On Sunday Nouri al-Maliki admitted defeat in his attempt to crack down on Moqtada al Sadr’s Mahdi Army in Basra. Maliki had begun the week demanding that Mahdi forces surrender within 72 hours, calling this “a decisive and final battle.” Yet as the disastrous campaign backfired in Basra, Baghdad and elsewhere Maliki pathetically extended the rejected deadline until April 8th. As Patrick Cockburn noted, “Maliki’s confident prediction that he would crush the Mehdi Army is turning out to be a dangerous gamble that is fast eroding his authority.”

Today Maliki appears to have accepted a humiliating ‘compromise’ offered by Sadr (h/t Cernig). The Iraqi government will leave the Mahdi militia alone, which in turn will cease patrolling the streets under arms. It’s a return to the status quo ante, except that Sadr has demonstrated his power conclusively – and Maliki his weakness.

The hapless Prime Minister is trying to portray this as a climb-down by Sadr, naturally.

A spokesman for Mr Maliki, Ali al-Dabbagh, told Iraq television the statement was positive.

“As the government of Iraq we welcome this statement. We believe this will support the government of Iraq’s efforts to impose security.”
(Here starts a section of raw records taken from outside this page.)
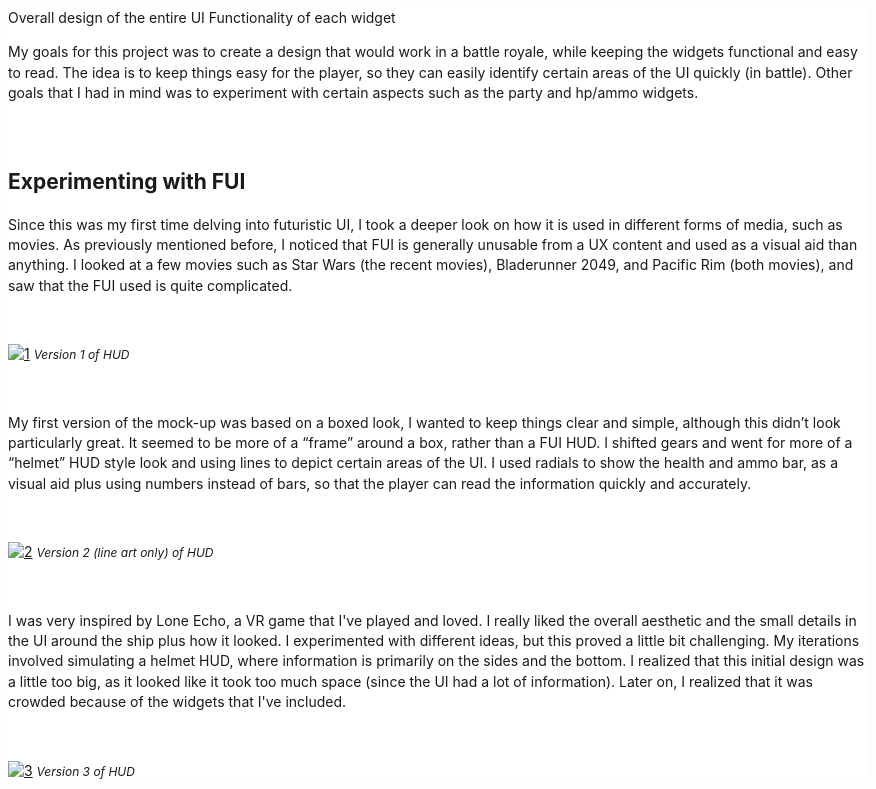   </tr>
  <tr>
    <th align="center"></th>
    <td align="center" style="vertical-align: top;">Overall design of the entire UI</td>
    <td align="center"></td>
    <td align="center" style="vertical-align: top;">Functionality of each widget</td>
    <td align="center"></td>
  </tr>
</table>

<br>     

My goals for this project was to create a design that would work in a battle royale, while keeping the widgets functional and easy to read. The idea is to keep things easy for the player, so they can easily identify certain areas of the UI quickly (in battle). Other goals that I had in mind was to experiment with certain aspects such as the party and hp/ammo widgets.

<br>

## Experimenting with FUI

Since this was my first time delving into futuristic UI, I took a deeper look on how it is used in different forms of media, such as movies. As previously mentioned before, I noticed that FUI is generally unusable from a UX content and used as a visual aid than anything. I looked at a few movies such as Star Wars (the recent movies), Bladerunner 2049, and Pacific Rim (both movies), and saw that the FUI used is quite complicated.

<br>

[![1](/images/posts/brui1.png)](https://wilsontruong.com/images/posts/brui1.png)
<i style="font-size:12px;">Version 1 of HUD</i>

<br>

My first version of the mock-up was based on a boxed look, I wanted to keep things clear and simple, although this didn’t look particularly great. It seemed to be more of a “frame” around a box, rather than a FUI HUD. I shifted gears and went for more of a “helmet” HUD style look and using lines to depict certain areas of the UI. I used radials to show the health and ammo bar, as a visual aid plus using numbers instead of bars, so that the player can read the information quickly and accurately.

<br>

[![2](/images/posts/brui2.png)](https://wilsontruong.com/images/posts/brui2.png)
<i style="font-size:12px;">Version 2 (line art only) of HUD</i>

<br>

I was very inspired by Lone Echo, a VR game that I've played and loved. I really liked the overall aesthetic and the small details in the UI around the ship plus how it looked. I experimented with different ideas, but this proved a little bit challenging. My iterations involved simulating a helmet HUD, where information is primarily on the sides and the bottom. I realized that this initial design was a little too big, as it looked like it took too much space (since the UI had a lot of information). Later on, I realized that it was crowded because of the widgets that I've included.

<br>

[![3](/images/posts/brui3.png)](https://wilsontruong.com/images/posts/brui3.png)
<i style="font-size:12px;">Version 3 of HUD</i>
His government also is talking tough:

Ali al-Dabbagh…warned in a telephone interview broadcast on Iraqi state TV that security forces would continue to target those who don’t follow the order.

“We expect a wide response to this call,” he said. “After this announcement, anybody who targets the government and its institutions will be regarded … as outlaws.”

So far western news media have refrained from pointing out how thoroughly Maliki has been humiliated. But the idea that Sadr has given way under pressure is scarcely credible after the Mahdi Army’s string of successes this week. The near disintegration of the Iraqi army sent to Basra has been the best possible endorsement of Sadr’s political stature, whereas each day brings further disasters for the Iraqi government.

Dozens of Shiite gunmen stormed a state TV facility in central Basra before al-Sadr’s declaration Sunday, forcing Iraqi troops guarding the building to flee and setting armored vehicles on fire.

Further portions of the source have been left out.